***** Data in this exercise

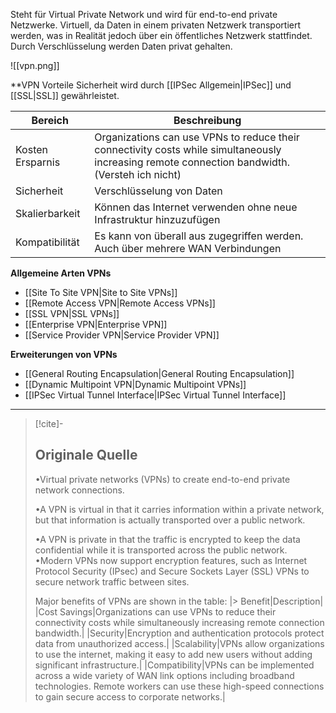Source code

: Steht für Virtual Private Network und wird für end-to-end private Netzwerke. Virtuell, da Daten in einem privaten Netzwerk transportiert werden, was in Realität jedoch über ein öffentliches Netzwerk stattfindet. Durch Verschlüsselung werden Daten privat gehalten.

![[vpn.png]]

**VPN Vorteile
Sicherheit wird durch [[IPSec Allgemein|IPSec]] und [[SSL|SSL]] gewährleistet.

| Bereich          | Beschreibung                                                                                                                                      |
| ---------------- | ------------------------------------------------------------------------------------------------------------------------------------------------- |
| Kosten Ersparnis | Organizations can use VPNs to reduce their connectivity costs while simultaneously increasing remote connection bandwidth.<br>(Versteh ich nicht) |
| Sicherheit       | Verschlüsselung von Daten                                                                                                                         |
| Skalierbarkeit   | Können das Internet verwenden ohne neue Infrastruktur hinzuzufügen                                                                                |
| Kompatibilität   | Es kann von überall aus zugegriffen werden. Auch über mehrere WAN Verbindungen                                                                    |

**Allgemeine Arten VPNs**
- [[Site To Site VPN|Site to Site VPNs]]
- [[Remote Access VPN|Remote Access VPNs]]
- [[SSL VPN|SSL VPNs]]
- [[Enterprise VPN|Enterprise VPN]]
- [[Service Provider VPN|Service Provider VPN]]

**Erweiterungen von VPNs**
- [[General Routing Encapsulation|General Routing Encapsulation]]
- [[Dynamic Multipoint VPN|Dynamic Multipoint VPNs]]
- [[IPSec Virtual Tunnel Interface|IPSec Virtual Tunnel Interface]]

---

> [!cite]-
> ## Originale Quelle
> •Virtual private networks (VPNs) to create end-to-end private network connections.
>
> •A VPN is virtual in that it carries information within a private network, but that information is actually transported over a public network.
>
> •A VPN is private in that the traffic is encrypted to keep the data confidential while it is transported across the public network.
> •Modern VPNs now support encryption features, such as Internet Protocol Security (IPsec) and Secure Sockets Layer (SSL) VPNs to secure network traffic between sites.
> 
> Major benefits of VPNs are shown in the table: 
|> Benefit|Description|
> |Cost Savings|Organizations can use VPNs to reduce their connectivity costs while simultaneously increasing remote connection bandwidth.|
> |Security|Encryption and authentication protocols protect data from unauthorized access.|
> |Scalability|VPNs allow organizations to use the internet, making it easy to add new users without adding significant infrastructure.|
> |Compatibility|VPNs can be implemented across a wide variety of WAN link options including broadband technologies. Remote workers can use these high-speed connections to gain secure access to corporate networks.|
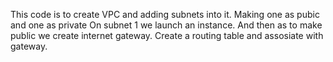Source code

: This code is to create VPC and adding subnets into it.
Making one as pubic and one as private
On subnet 1 we launch an instance.
And then as to make public we create internet gateway.
Create a routing table and assosiate with gateway.
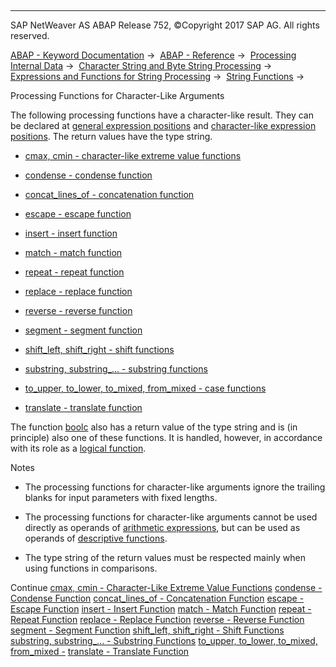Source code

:   

* * *

SAP NetWeaver AS ABAP Release 752, ©Copyright 2017 SAP AG. All rights reserved.

[ABAP - Keyword Documentation](https://help.sap.com/doc/abapdocu_752_index_htm/7.52/en-US/abenabap.htm) →  [ABAP - Reference](https://help.sap.com/doc/abapdocu_752_index_htm/7.52/en-US/abenabap_reference.htm) →  [Processing Internal Data](https://help.sap.com/doc/abapdocu_752_index_htm/7.52/en-US/abenabap_data_working.htm) →  [Character String and Byte String Processing](https://help.sap.com/doc/abapdocu_752_index_htm/7.52/en-US/abenabap_data_string.htm) →  [Expressions and Functions for String Processing](https://help.sap.com/doc/abapdocu_752_index_htm/7.52/en-US/abenstring_processing_expr_func.htm) →  [String Functions](https://help.sap.com/doc/abapdocu_752_index_htm/7.52/en-US/abenstring_functions.htm) → 

Processing Functions for Character-Like Arguments

The following processing functions have a character-like result. They can be declared at [general expression positions](https://help.sap.com/doc/abapdocu_752_index_htm/7.52/en-US/abengeneral_expr_position_glosry.htm "Glossary Entry") and [character-like expression positions](https://help.sap.com/doc/abapdocu_752_index_htm/7.52/en-US/abencharlike_expr_position_glosry.htm "Glossary Entry"). The return values have the type string.

-   [cmax, cmin - character-like extreme value functions](https://help.sap.com/doc/abapdocu_752_index_htm/7.52/en-US/abencmax_cmin_functions.htm)

-   [condense - condense function](https://help.sap.com/doc/abapdocu_752_index_htm/7.52/en-US/abencondense_functions.htm)

-   [concat\_lines\_of - concatenation function](https://help.sap.com/doc/abapdocu_752_index_htm/7.52/en-US/abenconcatenation_functions.htm)

-   [escape - escape function](https://help.sap.com/doc/abapdocu_752_index_htm/7.52/en-US/abenescape_functions.htm)

-   [insert - insert function](https://help.sap.com/doc/abapdocu_752_index_htm/7.52/en-US/abeninsert_functions.htm)

-   [match - match function](https://help.sap.com/doc/abapdocu_752_index_htm/7.52/en-US/abenmatch_functions.htm)

-   [repeat - repeat function](https://help.sap.com/doc/abapdocu_752_index_htm/7.52/en-US/abenrepeat_functions.htm)

-   [replace - replace function](https://help.sap.com/doc/abapdocu_752_index_htm/7.52/en-US/abenreplace_functions.htm)

-   [reverse - reverse function](https://help.sap.com/doc/abapdocu_752_index_htm/7.52/en-US/abenreverse_functions.htm)

-   [segment - segment function](https://help.sap.com/doc/abapdocu_752_index_htm/7.52/en-US/abensegment_functions.htm)

-   [shift\_left, shift\_right - shift functions](https://help.sap.com/doc/abapdocu_752_index_htm/7.52/en-US/abenshift_functions.htm)

-   [substring, substring\_... - substring functions](https://help.sap.com/doc/abapdocu_752_index_htm/7.52/en-US/abensubstring_functions.htm)

-   [to\_upper, to\_lower, to\_mixed, from\_mixed - case functions](https://help.sap.com/doc/abapdocu_752_index_htm/7.52/en-US/abencase_functions.htm)

-   [translate - translate function](https://help.sap.com/doc/abapdocu_752_index_htm/7.52/en-US/abentranslate_functions.htm)

The function [boolc](https://help.sap.com/doc/abapdocu_752_index_htm/7.52/en-US/abenboole_functions.htm) also has a return value of the type string and is (in principle) also one of these functions. It is handled, however, in accordance with its role as a [logical function](https://help.sap.com/doc/abapdocu_752_index_htm/7.52/en-US/abenlogic_function_glosry.htm "Glossary Entry").

Notes

-   The processing functions for character-like arguments ignore the trailing blanks for input parameters with fixed lengths.

-   The processing functions for character-like arguments cannot be used directly as operands of [arithmetic expressions](https://help.sap.com/doc/abapdocu_752_index_htm/7.52/en-US/abenarithmetic_expression_glosry.htm "Glossary Entry"), but can be used as operands of [descriptive functions](https://help.sap.com/doc/abapdocu_752_index_htm/7.52/en-US/abendescriptive_functions.htm).

-   The type string of the return values must be respected mainly when using functions in comparisons.

Continue
[cmax, cmin - Character-Like Extreme Value Functions](https://help.sap.com/doc/abapdocu_752_index_htm/7.52/en-US/abencmax_cmin_functions.htm)
[condense - Condense Function](https://help.sap.com/doc/abapdocu_752_index_htm/7.52/en-US/abencondense_functions.htm)
[concat\_lines\_of - Concatenation Function](https://help.sap.com/doc/abapdocu_752_index_htm/7.52/en-US/abenconcatenation_functions.htm)
[escape - Escape Function](https://help.sap.com/doc/abapdocu_752_index_htm/7.52/en-US/abenescape_functions.htm)
[insert - Insert Function](https://help.sap.com/doc/abapdocu_752_index_htm/7.52/en-US/abeninsert_functions.htm)
[match - Match Function](https://help.sap.com/doc/abapdocu_752_index_htm/7.52/en-US/abenmatch_functions.htm)
[repeat - Repeat Function](https://help.sap.com/doc/abapdocu_752_index_htm/7.52/en-US/abenrepeat_functions.htm)
[replace - Replace Function](https://help.sap.com/doc/abapdocu_752_index_htm/7.52/en-US/abenreplace_functions.htm)
[reverse - Reverse Function](https://help.sap.com/doc/abapdocu_752_index_htm/7.52/en-US/abenreverse_functions.htm)
[segment - Segment Function](https://help.sap.com/doc/abapdocu_752_index_htm/7.52/en-US/abensegment_functions.htm)
[shift\_left, shift\_right - Shift Functions](https://help.sap.com/doc/abapdocu_752_index_htm/7.52/en-US/abenshift_functions.htm)
[substring, substring\_... - Substring Functions](https://help.sap.com/doc/abapdocu_752_index_htm/7.52/en-US/abensubstring_functions.htm)
[to\_upper, to\_lower, to\_mixed, from\_mixed -](https://help.sap.com/doc/abapdocu_752_index_htm/7.52/en-US/abencase_functions.htm)
[translate - Translate Function](https://help.sap.com/doc/abapdocu_752_index_htm/7.52/en-US/abentranslate_functions.htm)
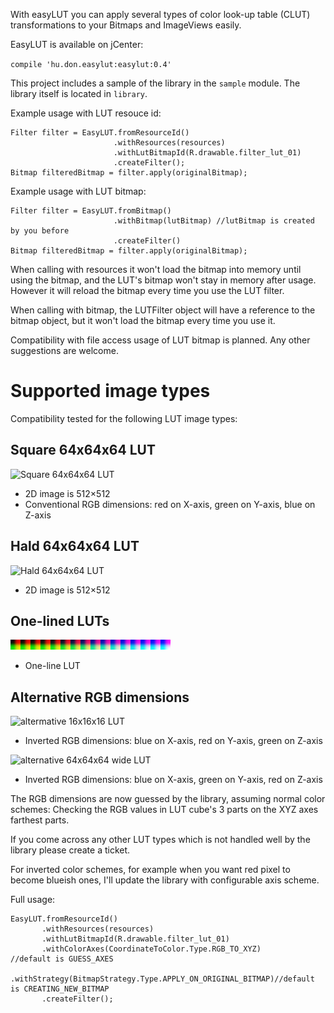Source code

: With easyLUT you can apply several types of color look-up table (CLUT) transformations to your Bitmaps and ImageViews easily.

EasyLUT is available on jCenter:

`compile 'hu.don.easylut:easylut:0.4'`

This project includes a sample of the library in the `sample` module. The library itself is located in `library`.

Example usage with LUT resouce id:

    Filter filter = EasyLUT.fromResourceId()
                           .withResources(resources)
                           .withLutBitmapId(R.drawable.filter_lut_01)
                           .createFilter();
    Bitmap filteredBitmap = filter.apply(originalBitmap);

Example usage with LUT bitmap:

    Filter filter = EasyLUT.fromBitmap()
                           .withBitmap(lutBitmap) //lutBitmap is created by you before
                           .createFilter()
    Bitmap filteredBitmap = filter.apply(originalBitmap);

When calling with resources it won't load the bitmap into memory until using the bitmap, and the LUT's bitmap won't stay in memory after usage. However it will reload the bitmap every time you use the LUT filter.

When calling with bitmap, the LUTFilter object will have a reference to the bitmap object, but it won't load the bitmap every time you use it.

Compatibility with file access usage of LUT bitmap is planned. Any other suggestions are welcome.

# Supported image types

Compatibility tested for the following LUT image types:

## Square 64x64x64 LUT
 ![Square 64x64x64 LUT](app/src/main/res/drawable-nodpi/identity_square_8.png?raw=true)
 - 2D image is 512×512
 - Conventional RGB dimensions: red on X-axis, green on Y-axis, blue on Z-axis

## Hald 64x64x64 LUT
 ![Hald 64x64x64 LUT](app/src/main/res/drawable-nodpi/identity_hald_8.png?raw=true)
 - 2D image is 512×512

## One-lined LUTs
 ![One-lined 16x16x16 LUT](app/src/main/res/drawable-nodpi/pnglut_small_1.png?raw=true)
- One-line LUT

## Alternative RGB dimensions
 ![altermative 16x16x16 LUT](app/src/main/res/drawable-nodpi/filter_square_4_brg.png?raw=true)
 - Inverted RGB dimensions: blue on X-axis, red on Y-axis, green on Z-axis

![alternative 64x64x64 wide LUT](app/src/main/res/drawable-nodpi/filter_wide_8_bgr?raw=true)
- Inverted RGB dimensions: blue on X-axis, green on Y-axis, red on Z-axis

 The RGB dimensions are now guessed by the library, assuming normal color schemes:
 Checking the RGB values in LUT cube's 3 parts on the XYZ axes farthest parts.

 If you come across any other LUT types which is not handled well by the library please create a ticket.

For inverted color schemes, for example when you want red pixel to become blueish ones, I'll update the library with configurable axis scheme.

Full usage:

    EasyLUT.fromResourceId()
           .withResources(resources)
           .withLutBitmapId(R.drawable.filter_lut_01)
           .withColorAxes(CoordinateToColor.Type.RGB_TO_XYZ)          //default is GUESS_AXES
           .withStrategy(BitmapStrategy.Type.APPLY_ON_ORIGINAL_BITMAP)//default is CREATING_NEW_BITMAP
           .createFilter();
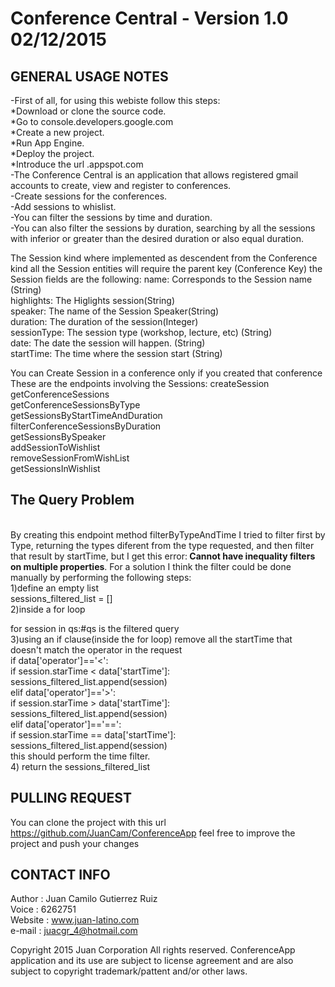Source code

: <h1> Conference Central - Version 1.0 02/12/2015</h1>

GENERAL USAGE NOTES
-------------------

-First of all, for using this webiste follow this steps:<br>
*Download or clone the source code.<br>
*Go to console.developers.google.com<br>
*Create a new project.<br>
*Run App Engine.<br>
*Deploy the project.<br>
*Introduce the url <your-project-id>.appspot.com<br>
-The Conference Central is an application that allows registered gmail accounts to create, view and register to conferences.<br>
-Create sessions for the conferences.<br>
-Add sessions to whislist.<br>
-You can filter the sessions by time and duration.<br>
-You can also filter the sessions by duration, searching by all the sessions with inferior or greater than the desired duration or also equal duration.<br>

The Session kind where implemented as descendent from the Conference kind
all the Session entities will require the parent key (Conference Key)
the Session fields are the following:
name: Corresponds to the Session name (String)<br>
highlights: The Higlights session(String)<br>
speaker: The name of the Session Speaker(String)<br>
duration: The duration of the session(Integer)<br>
sessionType: The session type (workshop, lecture, etc) (String)<br>
date: The date the session will happen. (String)<br>
startTime: The time where the session start (String)<br>

You can Create Session in a conference only if you created that conference
These are the endpoints involving the Sessions:
createSession<br>
getConferenceSessions<br>
getConferenceSessionsByType<br>
getSessionsByStartTimeAndDuration<br>
filterConferenceSessionsByDuration<br>
getSessionsBySpeaker<br>
addSessionToWishlist<br>
removeSessionFromWishList<br>
getSessionsInWishlist<br>

<h2>The Query Problem</h2><br>
By creating this endpoint method filterByTypeAndTime I tried to filter first by Type, returning the types diferent from the type requested, and then filter that result by startTime, but I get this error:<b> Cannot have inequality filters on multiple properties</b>.
For a solution I think the filter could be done manually by performing the following steps: <br>
1)define an empty list<br>
sessions_filtered_list = []<br>
2)inside a for loop<br>

for session in qs:#qs is the filtered query<br>
3)using an if clause(inside the for loop) remove all the startTime that doesn't match the operator in the request<br>
if data['operator']=='<':<br>
  if session.starTime < data['startTime']:<br>
   sessions_filtered_list.append(session)<br>
elif data['operator']=='>':<br>
  if session.starTime > data['startTime']:<br>
   sessions_filtered_list.append(session)<br>
elif data['operator']=='==':<br>
  if session.starTime == data['startTime']:<br>
   sessions_filtered_list.append(session)<br>
 this should perform the time filter.<br>
4) return the sessions_filtered_list<br>

PULLING REQUEST
------------------
You can clone the project with this url https://github.com/JuanCam/ConferenceApp
feel free to improve the project and push your changes

CONTACT INFO
------------------
Author : Juan Camilo Gutierrez Ruiz<br>
Voice : 6262751<br>
Website : www.juan-latino.com<br>
e-mail : juacgr_4@hotmail.com<br>

Copyright 2015 Juan Corporation All rights reserved.
ConferenceApp application and its use are subject to license agreement and are also subject to copyright trademark/pattent and/or other laws.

**********

Beginning at the line above with "- Inverted RGB dimensions: blue on X-axis, green" and finishing at the line with "If you come", return each line exactly and return nothing else.

__Response box__
- Inverted RGB dimensions: blue on X-axis, green on Y-axis, red on Z-axis

 The RGB dimensions are now guessed by the library, assuming normal color schemes:
 Checking the RGB values in LUT cube's 3 parts on the XYZ axes farthest parts.

 If you come across any other LUT types which is not handled well by the library please create a ticket.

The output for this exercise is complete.